Work required — Lines in the data below that contain the word "AGREE" are to be copied.
-- Input data follows --
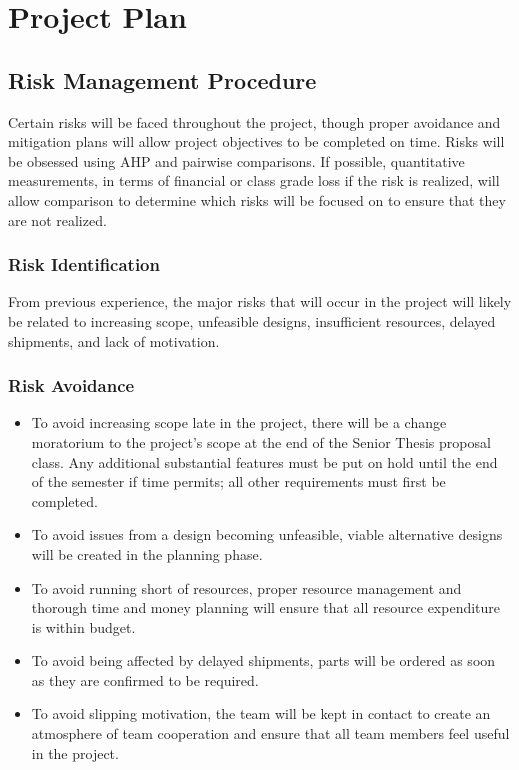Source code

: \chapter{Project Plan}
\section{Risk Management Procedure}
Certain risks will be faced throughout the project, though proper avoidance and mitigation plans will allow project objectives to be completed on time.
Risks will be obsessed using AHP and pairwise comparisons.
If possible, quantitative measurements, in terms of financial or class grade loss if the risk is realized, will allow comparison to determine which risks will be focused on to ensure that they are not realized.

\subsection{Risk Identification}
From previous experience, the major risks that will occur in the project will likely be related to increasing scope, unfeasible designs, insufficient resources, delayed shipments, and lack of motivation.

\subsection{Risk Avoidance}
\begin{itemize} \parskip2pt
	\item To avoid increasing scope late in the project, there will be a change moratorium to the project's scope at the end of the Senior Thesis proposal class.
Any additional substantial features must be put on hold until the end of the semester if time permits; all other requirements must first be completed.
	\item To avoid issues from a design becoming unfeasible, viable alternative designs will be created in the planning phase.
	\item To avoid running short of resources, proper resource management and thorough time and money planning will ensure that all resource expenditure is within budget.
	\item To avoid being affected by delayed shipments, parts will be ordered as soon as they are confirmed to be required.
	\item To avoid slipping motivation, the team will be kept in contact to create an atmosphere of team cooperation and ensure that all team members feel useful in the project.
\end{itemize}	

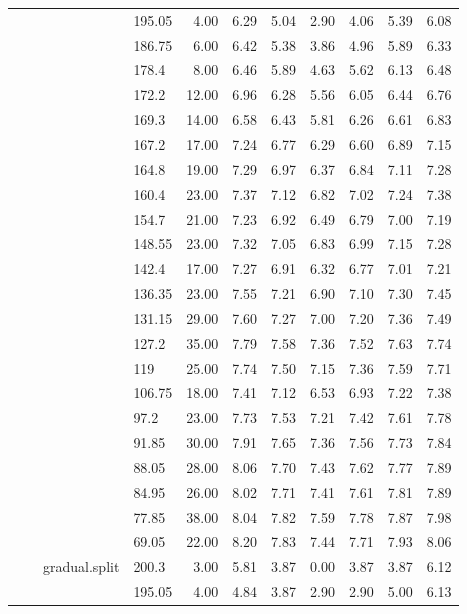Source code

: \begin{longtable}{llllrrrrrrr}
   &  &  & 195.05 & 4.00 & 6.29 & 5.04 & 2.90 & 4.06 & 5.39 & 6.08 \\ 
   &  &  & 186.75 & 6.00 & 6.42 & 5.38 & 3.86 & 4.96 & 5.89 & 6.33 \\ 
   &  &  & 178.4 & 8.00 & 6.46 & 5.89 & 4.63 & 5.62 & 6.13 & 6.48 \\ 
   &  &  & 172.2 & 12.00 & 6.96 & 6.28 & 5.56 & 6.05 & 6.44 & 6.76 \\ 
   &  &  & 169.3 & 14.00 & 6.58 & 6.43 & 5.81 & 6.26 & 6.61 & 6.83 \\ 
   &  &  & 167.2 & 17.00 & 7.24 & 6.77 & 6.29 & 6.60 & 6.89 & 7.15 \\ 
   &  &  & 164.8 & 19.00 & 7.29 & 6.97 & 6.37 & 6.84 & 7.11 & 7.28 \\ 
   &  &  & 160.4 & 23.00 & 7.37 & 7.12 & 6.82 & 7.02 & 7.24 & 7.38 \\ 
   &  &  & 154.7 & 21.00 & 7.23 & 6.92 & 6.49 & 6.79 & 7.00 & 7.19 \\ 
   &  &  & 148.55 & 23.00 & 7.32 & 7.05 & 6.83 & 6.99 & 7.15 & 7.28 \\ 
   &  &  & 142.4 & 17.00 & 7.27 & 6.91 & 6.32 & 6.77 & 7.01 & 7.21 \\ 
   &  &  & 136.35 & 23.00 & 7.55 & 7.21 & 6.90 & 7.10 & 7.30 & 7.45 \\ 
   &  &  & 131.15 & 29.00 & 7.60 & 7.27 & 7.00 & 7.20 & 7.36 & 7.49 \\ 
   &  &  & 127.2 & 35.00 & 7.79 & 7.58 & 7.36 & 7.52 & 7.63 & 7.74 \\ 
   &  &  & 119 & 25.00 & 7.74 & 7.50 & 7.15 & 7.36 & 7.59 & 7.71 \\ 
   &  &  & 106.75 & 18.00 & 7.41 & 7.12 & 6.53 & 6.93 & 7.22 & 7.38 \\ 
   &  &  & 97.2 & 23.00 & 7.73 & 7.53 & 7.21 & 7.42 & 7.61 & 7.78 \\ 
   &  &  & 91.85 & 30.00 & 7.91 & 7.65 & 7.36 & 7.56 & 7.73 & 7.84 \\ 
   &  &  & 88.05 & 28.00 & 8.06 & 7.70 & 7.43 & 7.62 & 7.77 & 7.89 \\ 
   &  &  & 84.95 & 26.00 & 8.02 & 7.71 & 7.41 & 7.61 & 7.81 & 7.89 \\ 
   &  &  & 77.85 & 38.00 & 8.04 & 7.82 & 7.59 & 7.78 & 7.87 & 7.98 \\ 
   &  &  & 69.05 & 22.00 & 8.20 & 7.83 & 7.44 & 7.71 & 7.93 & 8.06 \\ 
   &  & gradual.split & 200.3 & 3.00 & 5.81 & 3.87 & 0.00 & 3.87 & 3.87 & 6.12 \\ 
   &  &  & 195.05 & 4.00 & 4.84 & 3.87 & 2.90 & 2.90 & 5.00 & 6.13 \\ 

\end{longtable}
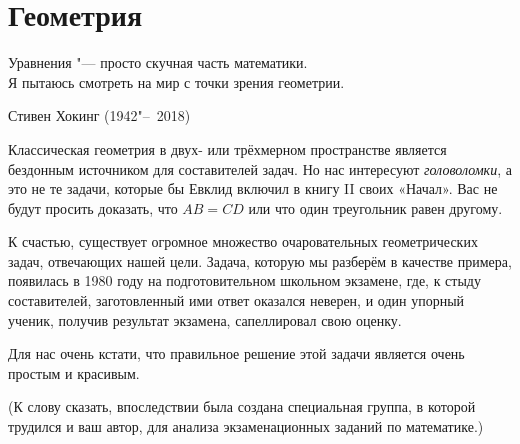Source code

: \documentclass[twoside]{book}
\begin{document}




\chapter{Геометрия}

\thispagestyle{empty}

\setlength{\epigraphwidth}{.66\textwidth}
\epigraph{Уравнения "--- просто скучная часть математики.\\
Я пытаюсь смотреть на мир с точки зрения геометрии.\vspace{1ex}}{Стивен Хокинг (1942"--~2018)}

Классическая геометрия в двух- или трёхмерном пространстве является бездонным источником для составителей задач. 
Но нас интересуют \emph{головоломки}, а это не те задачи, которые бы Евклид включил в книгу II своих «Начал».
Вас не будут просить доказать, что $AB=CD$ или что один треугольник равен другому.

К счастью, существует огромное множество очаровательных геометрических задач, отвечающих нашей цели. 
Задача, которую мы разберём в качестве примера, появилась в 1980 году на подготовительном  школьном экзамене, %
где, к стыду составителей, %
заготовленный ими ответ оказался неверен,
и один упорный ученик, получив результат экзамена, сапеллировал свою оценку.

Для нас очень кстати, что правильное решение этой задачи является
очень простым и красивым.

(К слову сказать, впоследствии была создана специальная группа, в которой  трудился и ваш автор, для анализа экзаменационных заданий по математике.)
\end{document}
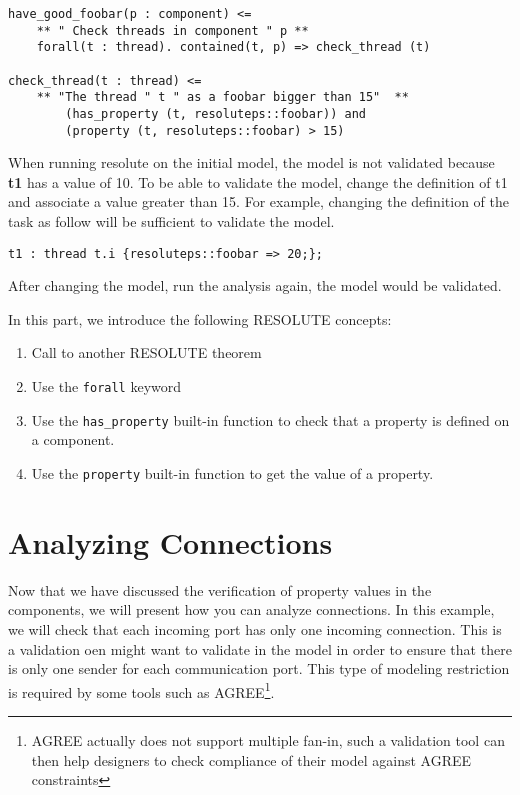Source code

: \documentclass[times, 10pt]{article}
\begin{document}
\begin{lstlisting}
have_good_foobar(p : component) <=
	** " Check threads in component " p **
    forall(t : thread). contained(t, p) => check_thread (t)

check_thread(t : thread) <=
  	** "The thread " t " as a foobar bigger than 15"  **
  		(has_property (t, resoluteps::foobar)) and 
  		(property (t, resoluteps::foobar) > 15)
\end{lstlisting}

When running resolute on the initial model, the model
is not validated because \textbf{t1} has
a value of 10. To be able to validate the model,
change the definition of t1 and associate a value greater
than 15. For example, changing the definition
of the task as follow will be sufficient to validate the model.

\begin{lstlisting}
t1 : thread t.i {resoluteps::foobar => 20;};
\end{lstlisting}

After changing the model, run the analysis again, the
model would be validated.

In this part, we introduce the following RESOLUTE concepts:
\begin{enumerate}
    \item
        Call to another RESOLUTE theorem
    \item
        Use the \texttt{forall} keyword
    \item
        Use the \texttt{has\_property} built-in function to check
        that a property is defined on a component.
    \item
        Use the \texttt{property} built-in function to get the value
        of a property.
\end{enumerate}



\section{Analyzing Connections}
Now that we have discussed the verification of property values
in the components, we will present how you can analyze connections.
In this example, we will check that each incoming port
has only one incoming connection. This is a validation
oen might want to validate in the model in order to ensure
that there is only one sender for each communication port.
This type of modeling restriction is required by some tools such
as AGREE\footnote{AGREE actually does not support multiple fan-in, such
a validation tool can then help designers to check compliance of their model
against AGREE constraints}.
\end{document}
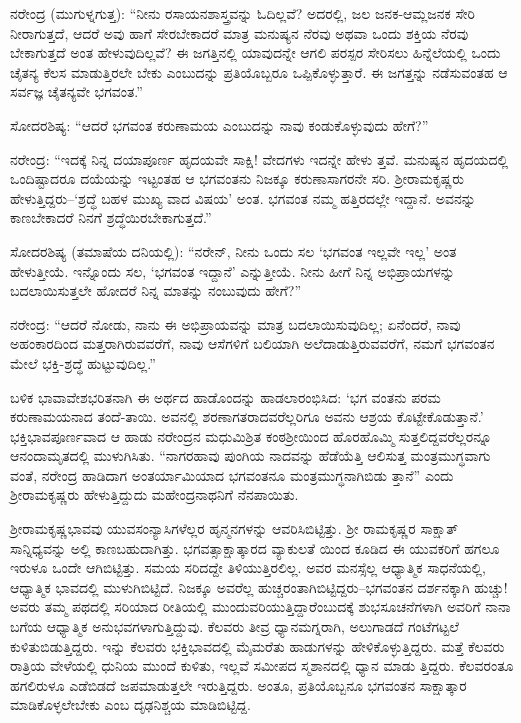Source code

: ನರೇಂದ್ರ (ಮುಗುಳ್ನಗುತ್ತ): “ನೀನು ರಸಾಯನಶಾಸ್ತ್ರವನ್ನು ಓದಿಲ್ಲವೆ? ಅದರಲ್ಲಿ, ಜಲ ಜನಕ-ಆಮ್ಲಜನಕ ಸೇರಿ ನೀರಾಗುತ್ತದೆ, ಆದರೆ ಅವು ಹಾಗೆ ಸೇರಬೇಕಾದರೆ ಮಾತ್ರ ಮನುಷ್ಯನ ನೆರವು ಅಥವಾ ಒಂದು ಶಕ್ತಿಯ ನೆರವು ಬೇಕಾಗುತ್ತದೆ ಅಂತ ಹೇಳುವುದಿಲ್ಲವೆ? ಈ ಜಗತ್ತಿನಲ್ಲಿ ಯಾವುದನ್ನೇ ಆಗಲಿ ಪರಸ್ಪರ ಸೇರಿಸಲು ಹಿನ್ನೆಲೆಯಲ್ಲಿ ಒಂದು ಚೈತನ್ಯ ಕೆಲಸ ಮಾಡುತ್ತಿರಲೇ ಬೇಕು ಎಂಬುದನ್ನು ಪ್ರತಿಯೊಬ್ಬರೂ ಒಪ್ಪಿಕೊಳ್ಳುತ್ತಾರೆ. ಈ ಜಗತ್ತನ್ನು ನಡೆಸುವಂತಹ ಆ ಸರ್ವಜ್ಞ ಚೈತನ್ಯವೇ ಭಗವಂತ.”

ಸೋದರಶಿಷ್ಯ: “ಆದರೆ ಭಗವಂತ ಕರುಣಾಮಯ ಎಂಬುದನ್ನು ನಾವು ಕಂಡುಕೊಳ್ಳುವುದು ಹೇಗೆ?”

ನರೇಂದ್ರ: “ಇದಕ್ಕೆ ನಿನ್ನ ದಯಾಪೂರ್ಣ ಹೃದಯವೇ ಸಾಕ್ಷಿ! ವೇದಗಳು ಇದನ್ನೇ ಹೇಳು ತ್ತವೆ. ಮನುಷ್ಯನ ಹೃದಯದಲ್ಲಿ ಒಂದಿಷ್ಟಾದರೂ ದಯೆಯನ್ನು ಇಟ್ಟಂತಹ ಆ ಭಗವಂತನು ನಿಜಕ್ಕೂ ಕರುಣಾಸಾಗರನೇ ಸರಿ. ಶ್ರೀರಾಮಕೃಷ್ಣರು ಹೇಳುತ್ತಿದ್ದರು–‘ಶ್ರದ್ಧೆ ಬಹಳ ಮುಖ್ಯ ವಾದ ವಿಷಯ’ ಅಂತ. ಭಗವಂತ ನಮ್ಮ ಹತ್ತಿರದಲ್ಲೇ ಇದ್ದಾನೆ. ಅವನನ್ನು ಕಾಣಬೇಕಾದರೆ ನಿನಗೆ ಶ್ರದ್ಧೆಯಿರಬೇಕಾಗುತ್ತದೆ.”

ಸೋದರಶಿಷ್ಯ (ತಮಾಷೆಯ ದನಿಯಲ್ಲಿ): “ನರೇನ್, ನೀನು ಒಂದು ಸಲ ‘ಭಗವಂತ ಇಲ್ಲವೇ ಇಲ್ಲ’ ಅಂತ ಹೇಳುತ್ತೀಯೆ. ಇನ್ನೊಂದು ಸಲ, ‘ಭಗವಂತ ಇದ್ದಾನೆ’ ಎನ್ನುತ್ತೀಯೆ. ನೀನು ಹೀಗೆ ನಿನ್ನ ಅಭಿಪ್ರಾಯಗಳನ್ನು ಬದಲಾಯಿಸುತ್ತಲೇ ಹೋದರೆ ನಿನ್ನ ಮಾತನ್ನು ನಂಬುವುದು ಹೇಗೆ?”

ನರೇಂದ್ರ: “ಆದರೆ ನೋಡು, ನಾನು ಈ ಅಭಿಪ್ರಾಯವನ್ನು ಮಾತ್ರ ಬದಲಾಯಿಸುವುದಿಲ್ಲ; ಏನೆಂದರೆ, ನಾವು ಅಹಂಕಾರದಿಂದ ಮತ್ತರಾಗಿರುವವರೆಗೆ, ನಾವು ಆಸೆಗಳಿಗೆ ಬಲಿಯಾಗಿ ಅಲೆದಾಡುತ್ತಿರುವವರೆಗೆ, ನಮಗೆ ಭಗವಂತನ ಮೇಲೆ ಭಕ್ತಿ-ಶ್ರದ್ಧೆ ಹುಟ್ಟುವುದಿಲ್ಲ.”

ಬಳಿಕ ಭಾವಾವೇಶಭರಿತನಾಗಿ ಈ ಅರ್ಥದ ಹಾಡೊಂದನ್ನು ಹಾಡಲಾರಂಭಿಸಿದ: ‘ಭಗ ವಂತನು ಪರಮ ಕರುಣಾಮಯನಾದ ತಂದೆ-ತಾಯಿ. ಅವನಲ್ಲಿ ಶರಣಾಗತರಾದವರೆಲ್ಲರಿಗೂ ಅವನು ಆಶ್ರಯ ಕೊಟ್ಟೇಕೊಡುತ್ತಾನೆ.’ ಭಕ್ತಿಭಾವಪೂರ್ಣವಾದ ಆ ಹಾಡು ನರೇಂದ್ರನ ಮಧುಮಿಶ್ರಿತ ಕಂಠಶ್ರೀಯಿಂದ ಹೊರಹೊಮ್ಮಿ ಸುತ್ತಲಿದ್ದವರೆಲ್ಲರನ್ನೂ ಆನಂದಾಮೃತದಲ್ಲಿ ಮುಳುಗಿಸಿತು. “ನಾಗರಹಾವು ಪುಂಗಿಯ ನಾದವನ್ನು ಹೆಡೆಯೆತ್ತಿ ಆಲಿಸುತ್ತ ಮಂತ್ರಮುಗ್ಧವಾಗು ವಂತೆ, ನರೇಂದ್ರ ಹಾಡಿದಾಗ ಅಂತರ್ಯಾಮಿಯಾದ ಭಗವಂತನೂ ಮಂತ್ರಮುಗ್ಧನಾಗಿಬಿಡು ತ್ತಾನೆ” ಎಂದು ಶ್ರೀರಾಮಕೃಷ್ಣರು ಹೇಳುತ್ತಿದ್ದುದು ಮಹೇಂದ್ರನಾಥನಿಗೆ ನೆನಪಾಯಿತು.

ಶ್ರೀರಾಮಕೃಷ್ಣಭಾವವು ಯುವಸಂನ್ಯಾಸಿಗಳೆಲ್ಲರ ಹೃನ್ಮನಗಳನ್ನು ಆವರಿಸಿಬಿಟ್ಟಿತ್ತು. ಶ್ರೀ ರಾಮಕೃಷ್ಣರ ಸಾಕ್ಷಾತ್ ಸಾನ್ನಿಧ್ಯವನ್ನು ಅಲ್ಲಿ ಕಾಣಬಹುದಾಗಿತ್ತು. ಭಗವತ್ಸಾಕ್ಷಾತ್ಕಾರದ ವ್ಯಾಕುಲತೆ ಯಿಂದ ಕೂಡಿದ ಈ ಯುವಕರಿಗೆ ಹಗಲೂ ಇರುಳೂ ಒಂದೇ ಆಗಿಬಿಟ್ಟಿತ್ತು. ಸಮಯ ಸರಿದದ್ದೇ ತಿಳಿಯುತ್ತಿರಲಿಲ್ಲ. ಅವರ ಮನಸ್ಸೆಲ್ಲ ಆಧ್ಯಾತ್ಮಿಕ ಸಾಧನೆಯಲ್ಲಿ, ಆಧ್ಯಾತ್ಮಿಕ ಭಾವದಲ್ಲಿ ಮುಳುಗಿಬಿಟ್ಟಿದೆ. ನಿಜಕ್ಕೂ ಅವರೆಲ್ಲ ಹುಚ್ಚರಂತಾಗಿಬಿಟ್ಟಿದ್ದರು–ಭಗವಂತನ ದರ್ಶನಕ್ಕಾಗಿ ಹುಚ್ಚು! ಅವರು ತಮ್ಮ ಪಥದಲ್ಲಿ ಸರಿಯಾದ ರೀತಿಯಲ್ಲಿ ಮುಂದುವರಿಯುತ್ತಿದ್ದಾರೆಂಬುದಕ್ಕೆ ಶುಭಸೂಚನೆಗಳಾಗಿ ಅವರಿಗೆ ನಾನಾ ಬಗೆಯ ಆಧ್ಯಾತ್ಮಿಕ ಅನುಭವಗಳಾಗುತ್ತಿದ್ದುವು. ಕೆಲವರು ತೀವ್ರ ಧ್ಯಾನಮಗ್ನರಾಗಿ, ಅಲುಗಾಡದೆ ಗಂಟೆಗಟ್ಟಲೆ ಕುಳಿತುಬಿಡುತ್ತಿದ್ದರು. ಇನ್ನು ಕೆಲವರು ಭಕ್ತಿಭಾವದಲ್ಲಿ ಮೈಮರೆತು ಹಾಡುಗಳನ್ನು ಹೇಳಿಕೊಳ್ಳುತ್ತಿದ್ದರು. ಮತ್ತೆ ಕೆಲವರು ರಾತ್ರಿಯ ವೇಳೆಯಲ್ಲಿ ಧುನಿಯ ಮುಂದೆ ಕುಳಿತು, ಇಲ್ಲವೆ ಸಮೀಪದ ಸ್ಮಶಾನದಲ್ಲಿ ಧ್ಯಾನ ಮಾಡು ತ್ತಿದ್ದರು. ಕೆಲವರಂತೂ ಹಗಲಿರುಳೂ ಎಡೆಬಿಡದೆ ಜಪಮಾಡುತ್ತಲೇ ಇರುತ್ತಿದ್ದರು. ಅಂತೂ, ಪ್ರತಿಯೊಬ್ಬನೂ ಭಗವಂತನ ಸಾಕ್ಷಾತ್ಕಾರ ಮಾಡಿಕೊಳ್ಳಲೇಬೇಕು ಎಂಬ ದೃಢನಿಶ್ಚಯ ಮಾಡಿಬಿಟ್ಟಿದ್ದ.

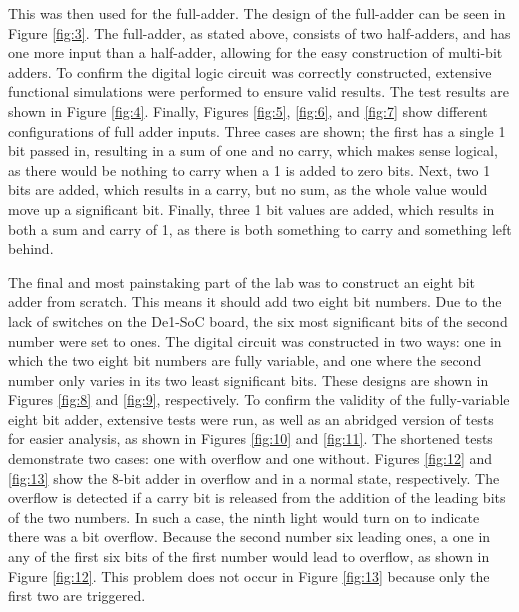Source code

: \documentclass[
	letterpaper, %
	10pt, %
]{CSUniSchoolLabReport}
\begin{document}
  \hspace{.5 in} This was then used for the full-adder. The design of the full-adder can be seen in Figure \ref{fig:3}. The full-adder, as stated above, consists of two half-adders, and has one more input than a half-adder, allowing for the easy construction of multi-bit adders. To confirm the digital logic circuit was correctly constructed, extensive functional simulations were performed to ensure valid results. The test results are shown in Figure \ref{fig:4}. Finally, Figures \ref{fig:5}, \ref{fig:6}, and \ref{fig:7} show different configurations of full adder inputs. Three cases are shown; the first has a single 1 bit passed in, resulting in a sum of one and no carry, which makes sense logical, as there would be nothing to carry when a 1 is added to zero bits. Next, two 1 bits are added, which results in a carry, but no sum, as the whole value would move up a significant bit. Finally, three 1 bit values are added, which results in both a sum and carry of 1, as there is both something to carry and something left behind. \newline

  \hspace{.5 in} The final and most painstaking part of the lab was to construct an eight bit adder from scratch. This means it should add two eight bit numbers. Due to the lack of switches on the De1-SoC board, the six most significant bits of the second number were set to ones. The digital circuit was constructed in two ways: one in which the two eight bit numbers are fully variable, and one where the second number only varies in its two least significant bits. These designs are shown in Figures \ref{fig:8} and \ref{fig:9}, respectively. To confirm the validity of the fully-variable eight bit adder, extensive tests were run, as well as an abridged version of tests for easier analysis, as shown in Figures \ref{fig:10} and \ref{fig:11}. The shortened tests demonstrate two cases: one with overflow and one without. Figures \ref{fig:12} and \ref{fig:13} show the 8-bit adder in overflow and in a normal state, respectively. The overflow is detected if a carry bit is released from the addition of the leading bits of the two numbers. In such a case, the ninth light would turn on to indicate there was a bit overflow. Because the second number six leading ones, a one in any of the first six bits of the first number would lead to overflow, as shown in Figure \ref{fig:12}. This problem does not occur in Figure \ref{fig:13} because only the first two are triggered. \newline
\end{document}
-- Input data concluded --
Answer for the task —
as AGREE\footnote{AGREE actually does not support multiple fan-in, such
against AGREE constraints}.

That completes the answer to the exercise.